Our local farmers markets are more attractive than ever now that they’ve expanded their offerings to include an array of good foods, both raw and cooked. It reminds me of the awesome Ferry Plaza Farmers Market in San Francisco, which attracts 25,000 shoppers weekly (it takes place three days a week.) With the Morro Bay Farmers Market held in Spencer’s parking lot, you have the added convenience of one-stop shopping. Anything you can’t buy fresh from local farmers can be found in the store. In early November, the new Cuisine Court opened in Morro Bay, and it has made both markets busier. Sales rose by 20 percent for the farmers, according to Farmers Market Administrator Peter Jankay. He’s pleased to say that as the market grows larger, it becomes more appealing to local shoppers.
I appreciated it even more on a Thursday afternoon after tasting some of the delicious new treats they’re offering: roasted heirloom tomato and white bean chili, Indian curries, farmstead cheese, and freshly squeezed pomegranate juice. The Morro Bay market takes place just before the popular Thursday night farmers market in downtown SLO. My visit made me wonder why the daytime farmers markets had so few artisan products available until now. Jankay explained that the SLO Downtown Association, which manages the Thursday night market, allows food vendors, Higuera Street merchants, and community displays, along with entertainment. Jankay said the Farmers Market Association didn’t suddenly decide to start bringing in cooked foods all at once; it happened gradually.
“Number one, we’re trying to have a larger number of grass-roots entrepreneurs, but we started with a little collection of pieces,” the enthusiastic Jankay recalled, noting that they had a bread baker from the beginning, and then two dairies started selling their wares at the markets. “We developed a broader spectrum of agricultural products by adding rabbit, goat, fish, and beef from local farms. With all of that, we figured we might as well add more take-home foods made by people like Stephanie [Burchiel of Stephanie’s Farmers Market Inspired Soups] and Brandie [Michelle of Be Love Café in Morro Bay], who are devoted to making their foods with farm fresh products. It all just came together.”

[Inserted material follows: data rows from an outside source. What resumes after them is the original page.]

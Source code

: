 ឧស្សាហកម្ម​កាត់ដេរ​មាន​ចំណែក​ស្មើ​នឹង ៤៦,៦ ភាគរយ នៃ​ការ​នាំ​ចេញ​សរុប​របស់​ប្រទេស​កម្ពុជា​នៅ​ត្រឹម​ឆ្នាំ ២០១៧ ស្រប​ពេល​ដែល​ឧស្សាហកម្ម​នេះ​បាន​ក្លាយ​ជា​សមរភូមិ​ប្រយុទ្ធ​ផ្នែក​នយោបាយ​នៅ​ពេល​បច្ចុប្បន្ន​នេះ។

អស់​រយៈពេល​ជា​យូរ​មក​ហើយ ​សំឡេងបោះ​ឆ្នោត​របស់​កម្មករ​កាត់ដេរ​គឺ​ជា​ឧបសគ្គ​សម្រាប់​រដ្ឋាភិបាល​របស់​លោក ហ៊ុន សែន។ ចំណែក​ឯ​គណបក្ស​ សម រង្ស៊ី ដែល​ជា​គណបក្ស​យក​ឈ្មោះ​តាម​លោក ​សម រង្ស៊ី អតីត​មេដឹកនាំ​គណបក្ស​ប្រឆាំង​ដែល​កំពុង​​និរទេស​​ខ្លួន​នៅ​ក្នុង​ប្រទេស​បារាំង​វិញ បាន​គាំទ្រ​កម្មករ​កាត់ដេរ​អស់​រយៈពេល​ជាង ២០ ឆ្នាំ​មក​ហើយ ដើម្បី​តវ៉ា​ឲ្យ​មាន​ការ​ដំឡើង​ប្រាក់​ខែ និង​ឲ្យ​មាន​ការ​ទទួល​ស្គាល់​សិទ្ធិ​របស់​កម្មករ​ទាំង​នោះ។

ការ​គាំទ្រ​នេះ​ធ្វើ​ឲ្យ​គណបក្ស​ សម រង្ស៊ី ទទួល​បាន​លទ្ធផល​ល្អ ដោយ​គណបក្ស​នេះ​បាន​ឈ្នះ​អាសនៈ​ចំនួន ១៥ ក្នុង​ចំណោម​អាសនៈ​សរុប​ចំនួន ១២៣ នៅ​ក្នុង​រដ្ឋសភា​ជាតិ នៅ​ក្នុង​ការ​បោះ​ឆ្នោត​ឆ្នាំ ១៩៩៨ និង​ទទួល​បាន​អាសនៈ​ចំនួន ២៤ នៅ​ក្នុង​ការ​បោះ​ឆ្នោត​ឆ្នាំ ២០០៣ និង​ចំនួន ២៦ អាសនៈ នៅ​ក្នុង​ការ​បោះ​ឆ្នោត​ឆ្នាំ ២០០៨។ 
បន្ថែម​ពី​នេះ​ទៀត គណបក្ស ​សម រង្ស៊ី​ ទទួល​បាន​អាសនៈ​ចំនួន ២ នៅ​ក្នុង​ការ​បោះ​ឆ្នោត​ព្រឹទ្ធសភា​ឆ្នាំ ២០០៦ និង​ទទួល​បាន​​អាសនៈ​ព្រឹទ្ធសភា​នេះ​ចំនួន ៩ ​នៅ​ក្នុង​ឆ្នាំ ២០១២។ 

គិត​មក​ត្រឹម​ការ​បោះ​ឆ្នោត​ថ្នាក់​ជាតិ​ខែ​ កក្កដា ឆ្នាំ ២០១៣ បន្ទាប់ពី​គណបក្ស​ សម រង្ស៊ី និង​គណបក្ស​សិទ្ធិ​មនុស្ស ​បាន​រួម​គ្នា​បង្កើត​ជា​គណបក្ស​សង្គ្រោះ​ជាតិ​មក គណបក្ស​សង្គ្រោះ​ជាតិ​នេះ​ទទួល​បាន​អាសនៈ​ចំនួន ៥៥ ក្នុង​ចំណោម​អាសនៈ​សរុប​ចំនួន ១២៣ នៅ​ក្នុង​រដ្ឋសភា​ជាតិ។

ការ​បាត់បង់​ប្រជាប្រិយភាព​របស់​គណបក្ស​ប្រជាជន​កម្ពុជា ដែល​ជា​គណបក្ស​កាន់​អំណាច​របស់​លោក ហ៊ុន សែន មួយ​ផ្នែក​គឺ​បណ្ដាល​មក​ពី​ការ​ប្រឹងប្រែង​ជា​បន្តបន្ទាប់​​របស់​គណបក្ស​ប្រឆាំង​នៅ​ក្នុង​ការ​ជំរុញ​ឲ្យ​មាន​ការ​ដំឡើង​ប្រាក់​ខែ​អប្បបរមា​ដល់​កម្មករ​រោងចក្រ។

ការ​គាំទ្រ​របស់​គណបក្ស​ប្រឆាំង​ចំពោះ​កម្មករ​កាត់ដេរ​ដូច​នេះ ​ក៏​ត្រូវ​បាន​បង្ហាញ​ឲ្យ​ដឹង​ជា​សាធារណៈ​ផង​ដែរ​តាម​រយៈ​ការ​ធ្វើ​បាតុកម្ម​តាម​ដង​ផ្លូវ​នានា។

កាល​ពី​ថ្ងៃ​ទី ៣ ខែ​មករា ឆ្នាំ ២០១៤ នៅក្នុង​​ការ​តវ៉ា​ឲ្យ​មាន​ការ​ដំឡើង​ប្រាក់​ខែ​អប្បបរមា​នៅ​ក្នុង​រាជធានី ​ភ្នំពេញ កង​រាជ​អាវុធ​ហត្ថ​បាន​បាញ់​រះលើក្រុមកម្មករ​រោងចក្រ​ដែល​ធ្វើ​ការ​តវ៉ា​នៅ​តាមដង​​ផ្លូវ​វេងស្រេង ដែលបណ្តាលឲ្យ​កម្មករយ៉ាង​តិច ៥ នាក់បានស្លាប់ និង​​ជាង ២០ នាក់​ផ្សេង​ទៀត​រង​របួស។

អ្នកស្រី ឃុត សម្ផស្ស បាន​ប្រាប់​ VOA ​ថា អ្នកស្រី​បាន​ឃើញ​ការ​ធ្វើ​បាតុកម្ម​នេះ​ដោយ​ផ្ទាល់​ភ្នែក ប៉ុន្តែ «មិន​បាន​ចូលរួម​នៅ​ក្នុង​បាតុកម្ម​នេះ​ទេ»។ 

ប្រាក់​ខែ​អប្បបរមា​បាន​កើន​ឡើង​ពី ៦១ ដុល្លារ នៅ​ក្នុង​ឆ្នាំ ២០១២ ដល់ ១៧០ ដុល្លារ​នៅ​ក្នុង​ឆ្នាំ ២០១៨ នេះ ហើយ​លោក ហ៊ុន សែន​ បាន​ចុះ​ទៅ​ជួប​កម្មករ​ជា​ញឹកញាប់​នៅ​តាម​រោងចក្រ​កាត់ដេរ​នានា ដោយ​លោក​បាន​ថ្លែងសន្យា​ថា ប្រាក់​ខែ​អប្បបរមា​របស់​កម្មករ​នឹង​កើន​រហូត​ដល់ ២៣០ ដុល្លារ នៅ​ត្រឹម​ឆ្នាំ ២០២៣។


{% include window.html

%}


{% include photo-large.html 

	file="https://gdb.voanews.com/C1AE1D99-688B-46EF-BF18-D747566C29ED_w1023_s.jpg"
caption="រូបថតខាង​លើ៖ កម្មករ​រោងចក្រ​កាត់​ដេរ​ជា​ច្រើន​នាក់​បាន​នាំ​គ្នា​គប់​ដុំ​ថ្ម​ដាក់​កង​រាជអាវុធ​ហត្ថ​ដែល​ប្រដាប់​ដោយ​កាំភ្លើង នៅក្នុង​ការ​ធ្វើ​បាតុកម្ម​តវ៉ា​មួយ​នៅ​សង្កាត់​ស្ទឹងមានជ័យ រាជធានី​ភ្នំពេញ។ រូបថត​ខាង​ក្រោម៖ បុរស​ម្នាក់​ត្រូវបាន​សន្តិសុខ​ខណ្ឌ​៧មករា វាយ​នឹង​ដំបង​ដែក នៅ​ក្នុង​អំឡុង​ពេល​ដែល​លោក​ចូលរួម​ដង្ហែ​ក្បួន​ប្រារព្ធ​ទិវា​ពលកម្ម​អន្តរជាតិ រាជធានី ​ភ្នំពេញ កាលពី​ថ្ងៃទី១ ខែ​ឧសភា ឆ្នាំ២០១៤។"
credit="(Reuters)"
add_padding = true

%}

It’s obvious that we locals love it: More of us are traveling to the markets across the county because we want specialty foods and products like freshly made fruit pies that aren’t sold in our neighborhood farmers market. As I commented last week, Stephanie’s Soups were impressive. She was quite busy pouring samples and filling bottles carried there by her regular customers so they can take hot soup home for dinner. Walking along the aisle of farm stands, you can’t miss Brandie of Be Love Café pushing a Spencer’s cart overflowing with bundles of fresh kale, beets, green onions, and other seasonal produce. She buys locally farmed products almost exclusively. Some ingredients come from other places. For instance, she buys roots from a farm in Hawaii. But she quickly pointed out that if she has to buy ingredients outside of our local markets, she only buys from certified organic farms.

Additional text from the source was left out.